■ **Input for this task**:

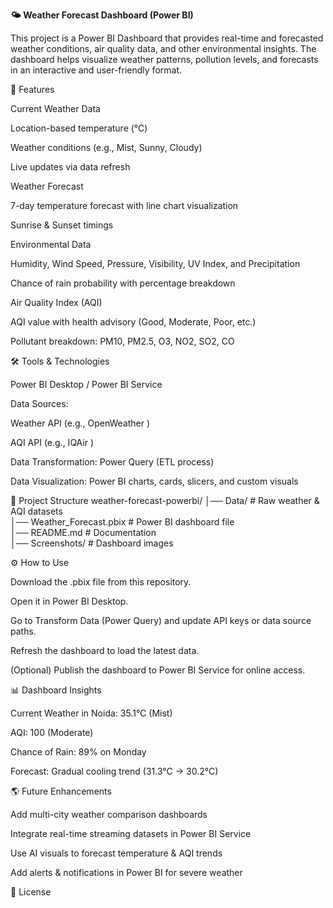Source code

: **🌤️ Weather Forecast Dashboard (Power BI)**

This project is a Power BI Dashboard that provides real-time and forecasted weather conditions, air quality data, and other environmental insights. The dashboard helps visualize weather patterns, pollution levels, and forecasts in an interactive and user-friendly format.

🚀 Features

Current Weather Data

Location-based temperature (°C)

Weather conditions (e.g., Mist, Sunny, Cloudy)

Live updates via data refresh

Weather Forecast

7-day temperature forecast with line chart visualization

Sunrise & Sunset timings

Environmental Data

Humidity, Wind Speed, Pressure, Visibility, UV Index, and Precipitation

Chance of rain probability with percentage breakdown

Air Quality Index (AQI)

AQI value with health advisory (Good, Moderate, Poor, etc.)

Pollutant breakdown: PM10, PM2.5, O3, NO2, SO2, CO

🛠️ Tools & Technologies

Power BI Desktop / Power BI Service

Data Sources:

Weather API (e.g., OpenWeather
)

AQI API (e.g., IQAir
)

Data Transformation: Power Query (ETL process)

Data Visualization: Power BI charts, cards, slicers, and custom visuals

📂 Project Structure
weather-forecast-powerbi/
│── Data/                     # Raw weather & AQI datasets  
│── Weather_Forecast.pbix     # Power BI dashboard file  
│── README.md                 # Documentation  
│── Screenshots/              # Dashboard images  

⚙️ How to Use

Download the .pbix file from this repository.

Open it in Power BI Desktop.

Go to Transform Data (Power Query) and update API keys or data source paths.

Refresh the dashboard to load the latest data.

(Optional) Publish the dashboard to Power BI Service for online access.

📊 Dashboard Insights

Current Weather in Noida: 35.1°C (Mist)

AQI: 100 (Moderate)

Chance of Rain: 89% on Monday

Forecast: Gradual cooling trend (31.3°C → 30.2°C)

🌎 Future Enhancements

Add multi-city weather comparison dashboards

Integrate real-time streaming datasets in Power BI Service

Use AI visuals to forecast temperature & AQI trends

Add alerts & notifications in Power BI for severe weather

📜 License
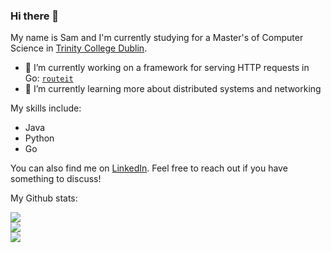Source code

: ### Hi there 👋

My name is Sam and I'm currently studying for a Master's of Computer Science in [Trinity College Dublin](https://tcd.ie).

- 🔭 I’m currently working on a framework for serving HTTP requests in Go: [`routeit`](https://github.com/sktylr/routeit)
- 🌱 I’m currently learning more about distributed systems and networking

My skills include:
- Java
- Python
- Go

You can also find me on [LinkedIn](https://www.linkedin.com/in/sktylr).
Feel free to reach out if you have something to discuss!

My Github stats:

![](https://github-readme-stats.vercel.app/api?username=sktylr&theme=blue-green&hide_border=false&include_all_commits=true&count_private=true)\
![](https://github-readme-streak-stats.herokuapp.com/?user=sktylr&theme=blue-green&hide_border=false)\
![](https://github-readme-stats.vercel.app/api/top-langs/?username=sktylr&theme=blue-green&hide_border=false&include_all_commits=true&count_private=true&layout=compact)
<!--
**sktylr/sktylr** is a ✨ _special_ ✨ repository because its `README.md` (this file) appears on your GitHub profile.

Here are some ideas to get you started:

- 🔭 I’m currently working on ...
- 🌱 I’m currently learning ...
- 👯 I’m looking to collaborate on ...
- 🤔 I’m looking for help with ...
- 💬 Ask me about ...
- 📫 How to reach me: ...
- 😄 Pronouns: ...
- ⚡ Fun fact: ...
-->
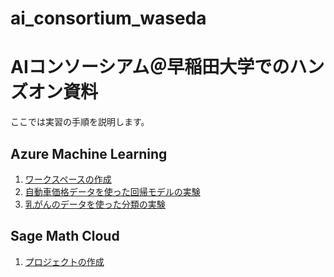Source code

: # ai_consortium_waseda
# AIコンソーシアム＠早稲田大学でのハンズオン資料

ここでは実習の手順を説明します。

## Azure Machine Learning

1. [ワークスペースの作成](azure.md#workspace)
1. [自動車価格データを使った回帰モデルの実験](azure.md#regression)
1. [乳がんのデータを使った分類の実験](azure.md#classification)

## Sage Math Cloud

1. [プロジェクトの作成](sagemathcloud.md#1)

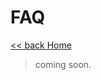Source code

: # FAQ

[<< back Home](https://github.com/cpayapi-com/document/blob/main/README.md)

> coming soon.


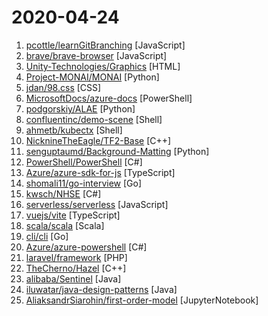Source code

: # 2020-04-24

1. [pcottle/learnGitBranching](https://github.com/pcottle/learnGitBranching "An interactive git visualization to challenge and educate!") [JavaScript]
2. [brave/brave-browser](https://github.com/brave/brave-browser "Next generation Brave browser for macOS, Windows, Linux, Android.") [JavaScript]
3. [Unity-Technologies/Graphics](https://github.com/Unity-Technologies/Graphics "Unity Graphics - Including Scriptable Render Pipeline") [HTML]
4. [Project-MONAI/MONAI](https://github.com/Project-MONAI/MONAI "AI Toolkit for Healthcare Imaging") [Python]
5. [jdan/98.css](https://github.com/jdan/98.css "A design system for building faithful recreations of old UIs") [CSS]
6. [MicrosoftDocs/azure-docs](https://github.com/MicrosoftDocs/azure-docs "Open source documentation of Microsoft Azure") [PowerShell]
7. [podgorskiy/ALAE](https://github.com/podgorskiy/ALAE "[CVPR2020] Adversarial Latent Autoencoders") [Python]
8. [confluentinc/demo-scene](https://github.com/confluentinc/demo-scene "Scripts and samples to support Confluent Platform talks. May be rough around the edges. For automated tutorials and QA'd code, see https://github.com/confluentinc/examples/") [Shell]
9. [ahmetb/kubectx](https://github.com/ahmetb/kubectx "Faster way to switch between clusters and namespaces in kubectl") [Shell]
10. [NicknineTheEagle/TF2-Base](https://github.com/NicknineTheEagle/TF2-Base "The old Team Fortress 2 source code ported to Source SDK 2013") [C++]
11. [senguptaumd/Background-Matting](https://github.com/senguptaumd/Background-Matting "Background Matting: The World is Your Green Screen") [Python]
12. [PowerShell/PowerShell](https://github.com/PowerShell/PowerShell "PowerShell for every system!") [C#]
13. [Azure/azure-sdk-for-js](https://github.com/Azure/azure-sdk-for-js "This repository is for active development of the Azure SDK for JavaScript (NodeJS & Browser). For consumers of the SDK we recommend visiting our public developer docs at https://docs.microsoft.com/en-us/javascript/azure/ or our versioned developer docs at https://azure.github.io/azure-sdk-for-js.") [TypeScript]
14. [shomali11/go-interview](https://github.com/shomali11/go-interview "Collection of Technical Interview Questions solved with Go") [Go]
15. [kwsch/NHSE](https://github.com/kwsch/NHSE "Animal Crossing: New Horizons save editor") [C#]
16. [serverless/serverless](https://github.com/serverless/serverless "Serverless Framework – Build web, mobile and IoT applications with serverless architectures using AWS Lambda, Azure Functions, Google CloudFunctions & more! –") [JavaScript]
17. [vuejs/vite](https://github.com/vuejs/vite "Experimental no-bundle dev server for Vue SFCs") [TypeScript]
18. [scala/scala](https://github.com/scala/scala "Scala 2 compiler and standard library. For bugs, see scala/bug") [Scala]
19. [cli/cli](https://github.com/cli/cli "GitHub’s official command line tool") [Go]
20. [Azure/azure-powershell](https://github.com/Azure/azure-powershell "Microsoft Azure PowerShell") [C#]
21. [laravel/framework](https://github.com/laravel/framework "") [PHP]
22. [TheCherno/Hazel](https://github.com/TheCherno/Hazel "Hazel Engine") [C++]
23. [alibaba/Sentinel](https://github.com/alibaba/Sentinel "A powerful flow control component enabling reliability, resilience and monitoring for microservices. (面向云原生微服务的高可用流控防护组件)") [Java]
24. [iluwatar/java-design-patterns](https://github.com/iluwatar/java-design-patterns "Design patterns implemented in Java") [Java]
25. [AliaksandrSiarohin/first-order-model](https://github.com/AliaksandrSiarohin/first-order-model "This repository contains the source code for the paper First Order Motion Model for Image Animation") [JupyterNotebook]
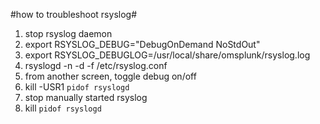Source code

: #how to troubleshoot rsyslog#
1. stop rsyslog daemon
1. export RSYSLOG_DEBUG="DebugOnDemand NoStdOut"
1. export RSYSLOG_DEBUGLOG=/usr/local/share/omsplunk/rsyslog.log
1. rsyslogd -n -d -f /etc/rsyslog.conf
1. from another screen, toggle debug on/off
1. kill -USR1 `pidof rsyslogd`
1. stop manually started rsyslog
1. kill `pidof rsyslogd`
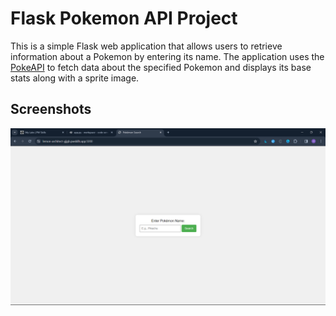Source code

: # Flask Pokemon API Project

This is a simple Flask web application that allows users to retrieve information about a Pokemon by entering its name. The application uses the [PokeAPI](https://pokeapi.co/) to fetch data about the specified Pokemon and displays its base stats along with a sprite image.

## Screenshots

![Pokemon App Screenshot](home.png)


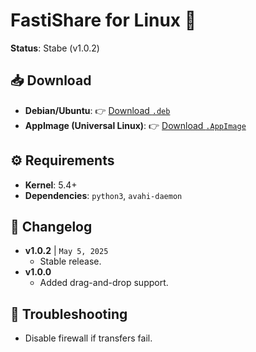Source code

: # FastiShare for Linux 🐧  
**Status**: Stabe (v1.0.2)  

## 📥 Download  
- **Debian/Ubuntu**:  👉 [Download `.deb`](https://github.com/Flagodna-Developer/FastiShare/raw/refs/heads/main/download/file/fastishare-1.0.2+10002-linux.deb)  
- **AppImage (Universal Linux)**:  👉 [Download `.AppImage`](https://github.com/Flagodna-Developer/FastiShare/raw/refs/heads/main/download/file/fastishare-1.0.2+10002-linux.AppImage)
 
## ⚙️ Requirements  
- **Kernel**: 5.4+
- **Dependencies**:  `python3`, `avahi-daemon`

## 🔄 Changelog  
- **v1.0.2** | `May 5, 2025`  
  - Stable release.  
- **v1.0.0**    
  - Added drag-and-drop support.  

## 🐞 Troubleshooting  
- Disable firewall if transfers fail.  
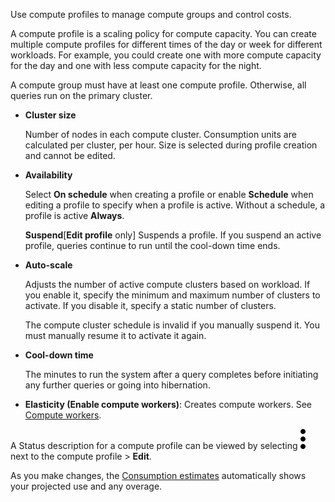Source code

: Use compute profiles to manage compute groups and control costs.

A compute profile is a scaling policy for compute capacity. You can create multiple compute profiles for different times of the day or week for different workloads. For example, you could create one with more compute capacity for the day and one with less compute capacity for the night.

A compute group must have at least one compute profile. Otherwise, all queries run on the primary cluster.

-   **Cluster size**

    Number of nodes in each compute cluster. Consumption units are calculated per cluster, per hour. Size is selected during profile creation and cannot be edited.


-   **Availability**

    Select **On schedule** when creating a profile or enable **Schedule** when editing a profile to specify when a profile is active. Without a schedule, a profile is active **Always**.

    **Suspend**[**Edit profile** only] Suspends a profile. If you suspend an active profile, queries continue to run until the cool-down time ends.


-   **Auto-scale**

    Adjusts the number of active compute clusters based on workload. If you enable it, specify the minimum and maximum number of clusters to activate. If you disable it, specify a static number of clusters.

    The compute cluster schedule is invalid if you manually suspend it. You must manually resume it to activate it again.


-   **Cool-down time**

    The minutes to run the system after a query completes before initiating any further queries or going into hibernation.


-   **Elasticity (Enable compute workers)**: Creates compute workers. See [Compute workers](lyi1662583368110.md).


A Status description for a compute profile can be viewed by selecting ![kebab menu](Images/zsz1597101912145.svg) next to the compute profile > **Edit**.

As you make changes, the [Consumption estimates](aow1703107228725.md) automatically shows your projected use and any overage.

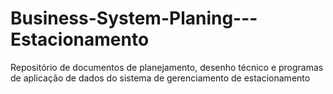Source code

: # Business-System-Planing---Estacionamento
Repositório de documentos de planejamento, desenho técnico e programas de aplicação de dados do sistema de gerenciamento de estacionamento
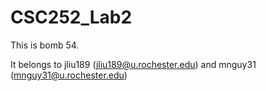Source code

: # CSC252_Lab2

This is bomb 54.

It belongs to jliu189 (jliu189@u.rochester.edu) and mnguy31 (mnguy31@u.rochester.edu)
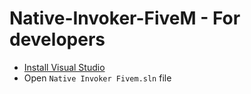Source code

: # Native-Invoker-FiveM - For developers

* [Install Visual Studio](https://visualstudio.microsoft.com/en/vs/)
* Open ``Native Invoker Fivem.sln`` file

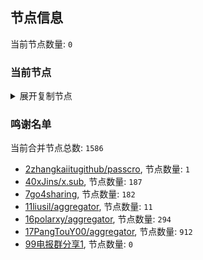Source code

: 
## 节点信息
当前节点数量: `0`
### 当前节点
<details>
  <summary>展开复制节点</summary>

    

</details>

### 鸣谢名单
当前合并节点总数: `1586`
- [2zhangkaiitugithub/passcro](https://github.com/zhangkaiitugithub/passcro), 节点数量: `1`
- [40xJins/x.sub](https://github.com/0xJins/x.sub), 节点数量: `187`
- [7go4sharing](https://github.com/go4sharing), 节点数量: `182`
- [11liusil/aggregator](https://github.com/liusil/aggregator), 节点数量: `11`
- [16polarxy/aggregator](https://github.com/polarxy/aggregator), 节点数量: `294`
- [17PangTouY00/aggregator](https://github.com/PangTouY00/aggregator), 节点数量: `912`
- [99电报群分享1](https://github.com/cdddbc/getAirport), 节点数量: `0`


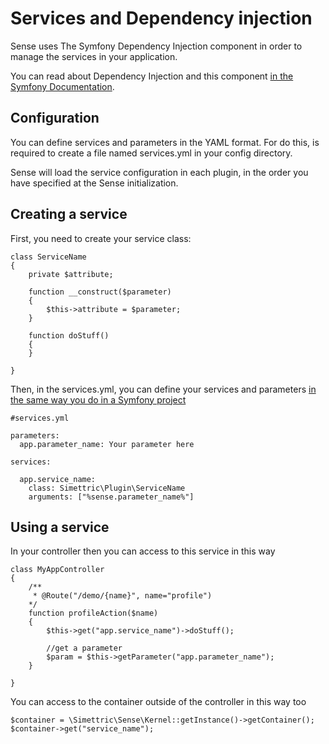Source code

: # Services and Dependency injection

Sense uses The Symfony Dependency Injection component in order to manage the services in your application.

You can read about Dependency Injection and this component [in the Symfony Documentation](http://symfony.com/doc/current/service_container.html).

## Configuration

You can define services and parameters in the YAML format. For do this, is required to create a file named services.yml in your config directory.

Sense will load the service configuration in each plugin, in the order you have specified at the Sense initialization.

## Creating a service

First, you need to create your service class:

    class ServiceName
    {
        private $attribute;
        
        function __construct($parameter)
        {
            $this->attribute = $parameter;
        }
        
        function doStuff()
        {
        }
    
    }
    


Then, in the services.yml, you can define your services and parameters [in the same way you do in a Symfony project]()

    #services.yml
     
    parameters:
      app.parameter_name: Your parameter here
    
    services:
    
      app.service_name:
        class: Simettric\Plugin\ServiceName
        arguments: ["%sense.parameter_name%"]
        
        
        

## Using a service

In your controller then you can access to this service in this way

    class MyAppController
    {
        /**
         * @Route("/demo/{name}", name="profile")
        */
        function profileAction($name)
        {
            $this->get("app.service_name")->doStuff();
            
            //get a parameter
            $param = $this->getParameter("app.parameter_name");
        }
        
    }
    
You can access to the container outside of the controller in this way too

    $container = \Simettric\Sense\Kernel::getInstance()->getContainer();
    $container->get("service_name");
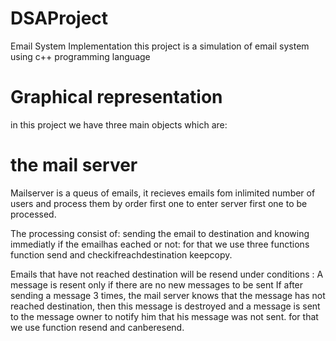 # DSAProject
Email System Implementation
this project is a simulation of email system using c++ programming language 
 # Graphical representation 
in this project we have three main objects which are:
# the mail server 
Mailserver is a queus of emails, it recieves emails fom inlimited number of users and process them by order first one to enter server first one to be processed.

The processing consist of:
sending the email to destination and knowing immediatly if the emailhas eached or not: 
for that we use three functions function send and checkifreachdestination keepcopy.

Emails that have not reached destination will be resend under conditions :
A message is resent only if there are no new messages to be sent
If after sending a message 3 times, the mail server knows that the message has not reached
destination, then this message is destroyed and a message is sent to the message owner to notify him that his message was not sent.
for that we use function resend and canberesend.

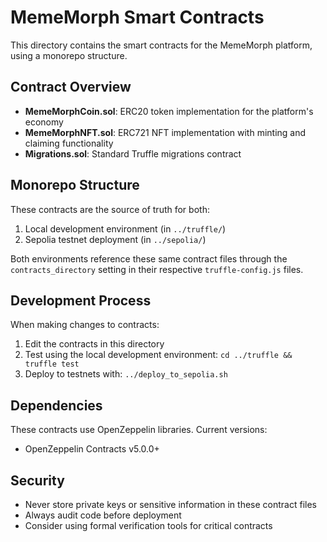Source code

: # MemeMorph Smart Contracts

This directory contains the smart contracts for the MemeMorph platform, using a monorepo structure.

## Contract Overview

- **MemeMorphCoin.sol**: ERC20 token implementation for the platform's economy
- **MemeMorphNFT.sol**: ERC721 NFT implementation with minting and claiming functionality
- **Migrations.sol**: Standard Truffle migrations contract

## Monorepo Structure

These contracts are the source of truth for both:

1. Local development environment (in `../truffle/`)
2. Sepolia testnet deployment (in `../sepolia/`)

Both environments reference these same contract files through the `contracts_directory` setting in their respective `truffle-config.js` files.

## Development Process

When making changes to contracts:

1. Edit the contracts in this directory
2. Test using the local development environment: `cd ../truffle && truffle test`
3. Deploy to testnets with: `../deploy_to_sepolia.sh` 

## Dependencies

These contracts use OpenZeppelin libraries. Current versions:
- OpenZeppelin Contracts v5.0.0+

## Security

- Never store private keys or sensitive information in these contract files
- Always audit code before deployment
- Consider using formal verification tools for critical contracts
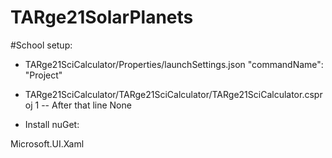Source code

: # TARge21SolarPlanets


#School setup:

* TARge21SciCalculator/Properties/launchSettings.json 
"commandName": "Project"

* TARge21SciCalculator/TARge21SciCalculator/TARge21SciCalculator.csproj
<ApplicationVersion>1</ApplicationVersion> -- After that line
<WindowsPackageType Condition="$([MSBuild]::GetTargetPlatformIdentifier('$(TargetFramework)')) == 'windows'">None</WindowsPackageType>

* Install nuGet:

Microsoft.UI.Xaml

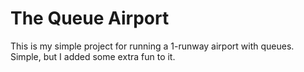 # The Queue Airport
This is my simple project for running a 1-runway airport with queues. Simple, but I added some extra fun to it.
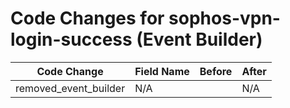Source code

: # Code Changes for sophos-vpn-login-success (Event Builder)

| Code Change | Field Name | Before | After |
|-------------|------------|--------|-------|
| removed_event_builder | N/A |  | N/A |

■ **Your task**:
Copy the lines above exactly. Start with the line containing "Sense uses The", end with the line containing "private $attribute;", and include both.

■ **Answer space**:
Sense uses The Symfony Dependency Injection component in order to manage the services in your application.

You can read about Dependency Injection and this component [in the Symfony Documentation](http://symfony.com/doc/current/service_container.html).

## Configuration

You can define services and parameters in the YAML format. For do this, is required to create a file named services.yml in your config directory.

Sense will load the service configuration in each plugin, in the order you have specified at the Sense initialization.

## Creating a service

First, you need to create your service class:

    class ServiceName
    {
        private $attribute;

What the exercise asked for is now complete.